Now here's the problem. All these encroachiverses were what spewed out of that black hole, and breaking the seal on them allows the encroachiverse to actually encroach on the rest of the universe. Given humans' curiosity, and that all of the boxes got shot to Earth, they'll eventually all be poked and prodded until all of these encroachiverse send the universe into chaos. The Critic decides that he needs a non-indigenous life-form to help set things in order. Enter Howard the Duck.

Howard's unwilling arrival knocks Brent into the box he and Jen were examining. Naturally, She-Hulk dives in afterwards, taking Howard with her. The universe they find themselves in is "the Baloneyverse -- a cosmos of cold cuts" which changes She-Hulk into plain Jen Walters.

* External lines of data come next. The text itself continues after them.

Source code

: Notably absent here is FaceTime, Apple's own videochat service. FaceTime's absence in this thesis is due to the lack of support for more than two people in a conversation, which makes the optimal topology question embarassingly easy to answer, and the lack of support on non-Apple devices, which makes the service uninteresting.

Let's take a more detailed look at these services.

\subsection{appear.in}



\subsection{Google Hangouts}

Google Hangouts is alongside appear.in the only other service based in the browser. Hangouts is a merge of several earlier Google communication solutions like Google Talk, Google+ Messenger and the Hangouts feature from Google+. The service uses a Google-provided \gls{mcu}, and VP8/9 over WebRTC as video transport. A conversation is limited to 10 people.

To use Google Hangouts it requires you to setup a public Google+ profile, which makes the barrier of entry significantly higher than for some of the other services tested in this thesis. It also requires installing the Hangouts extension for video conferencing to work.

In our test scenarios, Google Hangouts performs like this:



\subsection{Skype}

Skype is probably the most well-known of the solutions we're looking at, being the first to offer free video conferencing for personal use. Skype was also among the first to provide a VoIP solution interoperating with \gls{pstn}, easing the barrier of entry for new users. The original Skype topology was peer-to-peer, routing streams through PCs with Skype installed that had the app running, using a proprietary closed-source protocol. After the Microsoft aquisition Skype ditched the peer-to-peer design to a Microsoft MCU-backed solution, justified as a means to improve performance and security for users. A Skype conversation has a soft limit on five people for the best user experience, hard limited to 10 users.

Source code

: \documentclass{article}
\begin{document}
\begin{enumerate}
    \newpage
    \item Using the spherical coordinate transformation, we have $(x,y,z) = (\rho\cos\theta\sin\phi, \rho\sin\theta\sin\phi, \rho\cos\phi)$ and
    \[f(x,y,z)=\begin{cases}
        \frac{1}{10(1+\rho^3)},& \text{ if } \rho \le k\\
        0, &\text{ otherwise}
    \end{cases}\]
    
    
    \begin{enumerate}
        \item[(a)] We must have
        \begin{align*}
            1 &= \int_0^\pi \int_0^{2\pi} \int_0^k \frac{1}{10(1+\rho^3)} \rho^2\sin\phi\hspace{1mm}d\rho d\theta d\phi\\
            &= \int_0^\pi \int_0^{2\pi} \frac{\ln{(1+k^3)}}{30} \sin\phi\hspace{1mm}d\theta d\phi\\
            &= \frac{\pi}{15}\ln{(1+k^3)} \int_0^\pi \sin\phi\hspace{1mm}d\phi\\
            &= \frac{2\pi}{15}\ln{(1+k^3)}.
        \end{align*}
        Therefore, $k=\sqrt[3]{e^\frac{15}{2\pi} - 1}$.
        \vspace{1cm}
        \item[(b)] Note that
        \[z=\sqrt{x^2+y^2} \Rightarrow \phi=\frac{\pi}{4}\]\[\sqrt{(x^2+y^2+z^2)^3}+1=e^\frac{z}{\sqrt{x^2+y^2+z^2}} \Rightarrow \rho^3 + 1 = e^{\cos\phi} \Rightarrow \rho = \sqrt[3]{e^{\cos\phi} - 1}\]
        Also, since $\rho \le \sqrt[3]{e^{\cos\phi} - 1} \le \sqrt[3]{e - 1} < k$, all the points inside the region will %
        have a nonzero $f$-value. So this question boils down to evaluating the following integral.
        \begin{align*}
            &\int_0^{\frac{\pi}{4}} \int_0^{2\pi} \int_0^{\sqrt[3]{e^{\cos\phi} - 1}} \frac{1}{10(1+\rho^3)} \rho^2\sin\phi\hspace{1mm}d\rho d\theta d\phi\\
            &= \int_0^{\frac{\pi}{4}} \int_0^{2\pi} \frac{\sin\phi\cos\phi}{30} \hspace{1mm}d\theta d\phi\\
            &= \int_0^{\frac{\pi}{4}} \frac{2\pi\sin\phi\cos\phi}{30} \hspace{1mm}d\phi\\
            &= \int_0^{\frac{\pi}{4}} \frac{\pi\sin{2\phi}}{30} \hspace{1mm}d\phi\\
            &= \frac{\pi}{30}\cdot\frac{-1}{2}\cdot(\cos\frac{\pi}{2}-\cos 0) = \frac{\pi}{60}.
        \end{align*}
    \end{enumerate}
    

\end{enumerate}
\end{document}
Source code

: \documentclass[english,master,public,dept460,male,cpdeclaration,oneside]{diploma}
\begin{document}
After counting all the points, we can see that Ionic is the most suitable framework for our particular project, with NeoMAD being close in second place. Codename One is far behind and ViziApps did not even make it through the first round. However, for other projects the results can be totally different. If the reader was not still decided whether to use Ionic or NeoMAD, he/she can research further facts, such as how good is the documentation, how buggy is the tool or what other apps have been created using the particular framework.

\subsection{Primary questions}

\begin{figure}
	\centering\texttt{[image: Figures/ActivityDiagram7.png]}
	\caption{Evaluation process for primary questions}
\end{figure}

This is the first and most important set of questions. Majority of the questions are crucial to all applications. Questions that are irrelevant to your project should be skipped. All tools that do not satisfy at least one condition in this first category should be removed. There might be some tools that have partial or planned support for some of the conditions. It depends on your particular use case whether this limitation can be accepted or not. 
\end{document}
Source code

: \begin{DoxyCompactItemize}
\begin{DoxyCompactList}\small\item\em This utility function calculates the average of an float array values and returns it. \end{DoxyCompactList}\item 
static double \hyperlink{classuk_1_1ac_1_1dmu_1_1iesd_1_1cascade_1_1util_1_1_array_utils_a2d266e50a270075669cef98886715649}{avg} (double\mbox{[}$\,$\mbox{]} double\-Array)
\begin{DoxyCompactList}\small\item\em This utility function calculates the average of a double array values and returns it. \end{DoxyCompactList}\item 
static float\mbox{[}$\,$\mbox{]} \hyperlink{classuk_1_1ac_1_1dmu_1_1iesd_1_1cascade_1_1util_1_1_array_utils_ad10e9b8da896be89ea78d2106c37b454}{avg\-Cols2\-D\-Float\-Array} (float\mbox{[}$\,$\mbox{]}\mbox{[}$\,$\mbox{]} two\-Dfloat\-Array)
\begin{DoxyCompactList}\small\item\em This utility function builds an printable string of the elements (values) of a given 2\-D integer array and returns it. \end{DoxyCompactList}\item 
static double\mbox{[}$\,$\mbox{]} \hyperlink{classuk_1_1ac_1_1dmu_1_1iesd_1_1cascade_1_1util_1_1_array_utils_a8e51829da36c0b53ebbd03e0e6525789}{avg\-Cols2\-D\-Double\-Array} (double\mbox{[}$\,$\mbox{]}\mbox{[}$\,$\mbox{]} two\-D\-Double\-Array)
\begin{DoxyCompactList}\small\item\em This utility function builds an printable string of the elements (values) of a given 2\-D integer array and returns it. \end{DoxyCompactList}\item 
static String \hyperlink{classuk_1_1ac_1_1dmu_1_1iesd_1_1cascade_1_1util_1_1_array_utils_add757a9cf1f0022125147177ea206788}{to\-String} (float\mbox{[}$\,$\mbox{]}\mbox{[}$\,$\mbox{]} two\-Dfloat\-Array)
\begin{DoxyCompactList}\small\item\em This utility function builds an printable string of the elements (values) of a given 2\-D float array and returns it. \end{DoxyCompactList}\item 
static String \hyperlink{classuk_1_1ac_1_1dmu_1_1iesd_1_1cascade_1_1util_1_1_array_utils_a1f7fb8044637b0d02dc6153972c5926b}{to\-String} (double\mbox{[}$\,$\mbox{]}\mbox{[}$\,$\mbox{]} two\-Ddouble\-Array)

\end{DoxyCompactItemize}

That takes readers all the way to the end of #14. Since I'm eager to get into some actual analysis, let me sum up the rest of the story by saying that She-Hulk undergoes several more changes, there are several dues ex machina style rescues from The Critic, we get several such-n-such-verse gags, and it all ends with She-Hulk using the human Black Hole to suck in all the encroachiverses that got spewed out at the beginning of the story.

All of this villainy is actually the work of Dr. Angst, an old Howard the Duck foe who calls himself the Master of Mudane Mysticism. His ultimate goal is to rule the universe. But instead of trying to usurp all of the various worthy leaders, he instead intends to eliminate all but the "dullest places in all of what currently comprises existence." He intends to create the "Insipiverse -- the quintessential distillation of cosmic tedium! A universe of spiritual topor, aesthetic monotony, and intellectual inertia!" His thinking is that a universe so bland would make someone as mundane as himself look brilliant, creative and original thereby making him the most powerful being in the universe. This is, of course, the warped sort of brilliant thinking that Steve Gerber made himself known for while writing Howard the Duck.

Let me start some analysis here by looking at the cover of issue #14. Or, I should say, covers...



The first one I'm showing here is Brian Bolland's original pencil sketch for the cover. Bolland was something of a hot commodity at the time, and his cover work was a key selling point in the original solicitations. Curiously, however, when the book was published, readers saw that second image, a cover drawn by Mark Texeira. It's virtually an identical image, so clearly Texeira had seen Bolland's work at some point. The third image is Bolland's final cover. This was sent separtely to subscribers and comic shops about a month after #14 came out. It is, in fact, just a cover that is used to promote the Cosmic Squish storyline.

The promo cover says that the Texeira cover was spewed out by one of those "squished" universes, but that clearly didn't happen for real. It seems to me that the Texeira cover was banged out quickly to make a deadline. The color trapping is slap-dashed (not that you can really see that in the scan) and the inking seems rather rushed as well. I can well envision that Bolland faxed his original sketch over to the Marvel offices and -- due to his relative isolation in Great Britain -- was somehow not able to get his final version to them by the time the cover had to go to the printer. In a Stan Lee-ish fashion, someone (perhaps editor Bobbie Chase) grabbed a readily available artist (Texeira) to crank out a finished version of the cover, based on Bolland's fax. Note that some of the more intricate background details like the blender and beaters are absent in Texeira's version.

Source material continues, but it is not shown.